Кот госпожи Брюховец
Шрифт:
– Вы, милостивый государь, считаете, что ваша практика состоит в гулянках и попойках? – пустился с места в карьер Вирхов.
– Никак нет... Карл Иваныч, простите... Неопытен еще в употреблении зелья...
Сконфуженный юнец переступил с ноги на ногу.
– И чему вас только в ваших университетах учат? – сел на любимого конька Вирхов.
– Виноват, Карл Иваныч, трех свидетелей доставил, а на четвертом споткнулся.
Казалось, раскаяние кандидата глубоко и безгранично.
– А пятого вообще не нашли, – грозно насупился Вирхов. – И в таком виде вы собираетесь заявиться в Эрмитаж или на квартиру к господину Глинскому?
– Я приведу себя в порядок, господин следователь, не сомневайтесь...
Вирхов подмигнул письмоводителю, смиренно затаившемуся в уголке. Тот понимающе кивнул, достал из шкафчика фляжку и плеснул на дно казенного стакана темную жидкость.
– Примите лекарство, – велел Вирхов. – Небось голова раскалывается.
Павел Миронович, не дожидаясь повторных приглашений, с жадностью выпил коньяк, облизнул губы, глубоко вдохнул и замер – огненная волна, растекаясь по кровеносным сосудам, гасила невыносимую внутреннюю дрожь, охватывавшую каждую клеточку кандидатского организма.

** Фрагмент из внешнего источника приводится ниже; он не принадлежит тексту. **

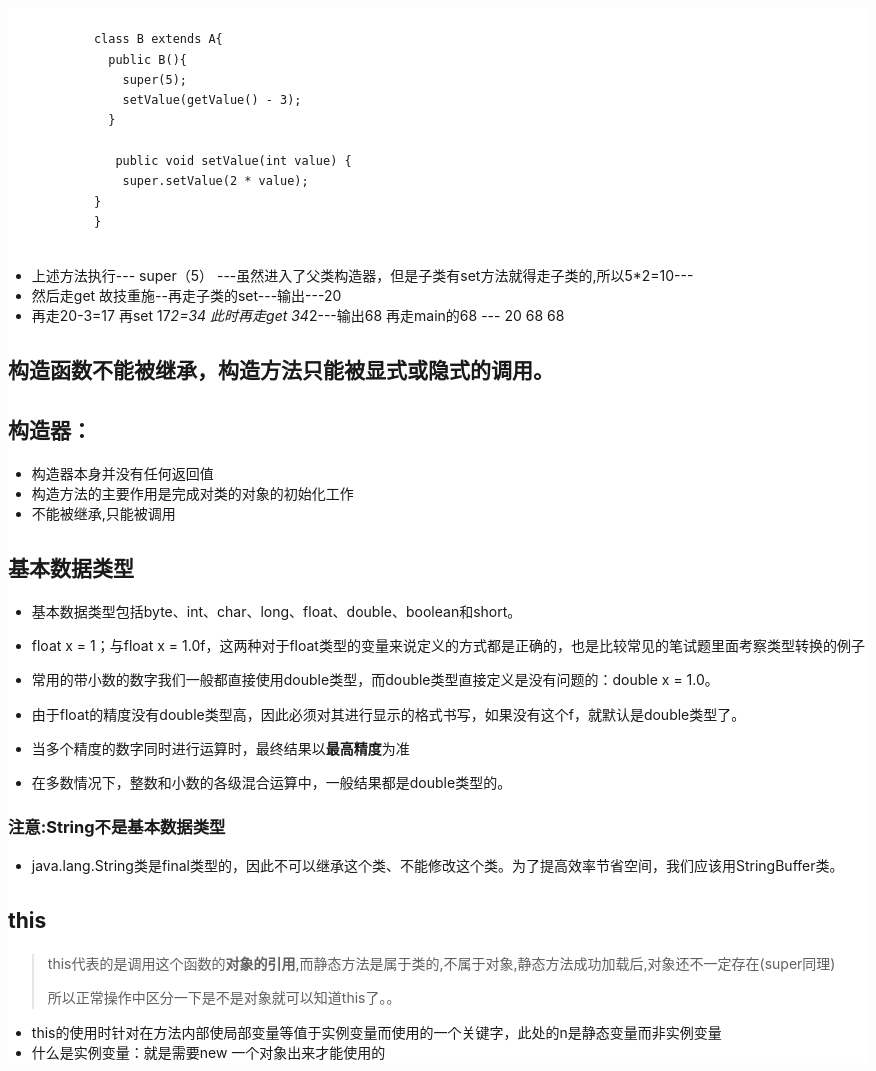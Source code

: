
   ```
              
              class B extends A{
                public B(){
                  super(5);
                  setValue(getValue() - 3);
                }
                
                 public void setValue(int value) {
                  super.setValue(2 * value);
              }
              }
  
  
  ```

- 上述方法执行--- super（5） ---虽然进入了父类构造器，但是子类有set方法就得走子类的,所以5*2=10---
- 然后走get 故技重施--再走子类的set---输出---20 
- 再走20-3=17 再set 17*2=34  此时再走get 34*2---输出68 再走main的68
--- 20 68 68



## 构造函数**不能被继承**，构造方法只能被显式或隐式的调用。


## 构造器：
- 构造器本身并没有任何返回值
- 构造方法的主要作用是完成对类的对象的初始化工作
- 不能被继承,只能被调用

## 基本数据类型
- 基本数据类型包括byte、int、char、long、float、double、boolean和short。
- float x = 1；与float x = 1.0f，这两种对于float类型的变量来说定义的方式都是正确的，也是比较常见的笔试题里面考察类型转换的例子
- 常用的带小数的数字我们一般都直接使用double类型，而double类型直接定义是没有问题的：double x = 1.0。
- 由于float的精度没有double类型高，因此必须对其进行显示的格式书写，如果没有这个f，就默认是double类型了。

- 当多个精度的数字同时进行运算时，最终结果以**最高精度**为准

- 在多数情况下，整数和小数的各级混合运算中，一般结果都是double类型的。

### 注意:String不是基本数据类型
-  java.lang.String类是final类型的，因此不可以继承这个类、不能修改这个类。为了提高效率节省空间，我们应该用StringBuffer类。

## this
> this代表的是调用这个函数的**对象的引用**,而静态方法是属于类的,不属于对象,静态方法成功加载后,对象还不一定存在(super同理)
>
> 所以正常操作中区分一下是不是对象就可以知道this了。。
> 
- this的使用时针对在方法内部使局部变量等值于实例变量而使用的一个关键字，此处的n是静态变量而非实例变量 
- 什么是实例变量：就是需要new 一个对象出来才能使用的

– Есть ли у вас что мне сообщить по вчерашнему делу?
С чувством благодарности Тернов приблизился к столу начальника и, перегнувшись в талии, затараторил:
– Теперь я понимаю завсегдатаев «Аквариума» – на своем опыте испробовал чары Дашки. Никак не отделаться, особа динамитная и зажигательная. Едва довел до Литейного, а что наобещал ей за этот визит, не помню, может, горы золотые...
– Зачем вел-то сюда пьяную?
– Боялся, что скроется, думал, ее сообщение важно для вас. Она заявила, что несчастный случай в Воздухоплавательном парке – не несчастный случай. Студенцов выполнил давнюю свою угрозу – погиб у нее на глазах, так как она не отвечала ему взаимностью.
– Не отвечала? – усомнился Вирхов.
– Ну, не в той степени, как он хотел. Он жить без нее не мог. А она отказывалась бежать с ним в Америку!
– И правильно делала. Кому она там нужна? Там своих развратниц хватает! А что она лепетала насчет какого-то общего друга?
– Не помню, – понурился Тернов. – Она такое говорила?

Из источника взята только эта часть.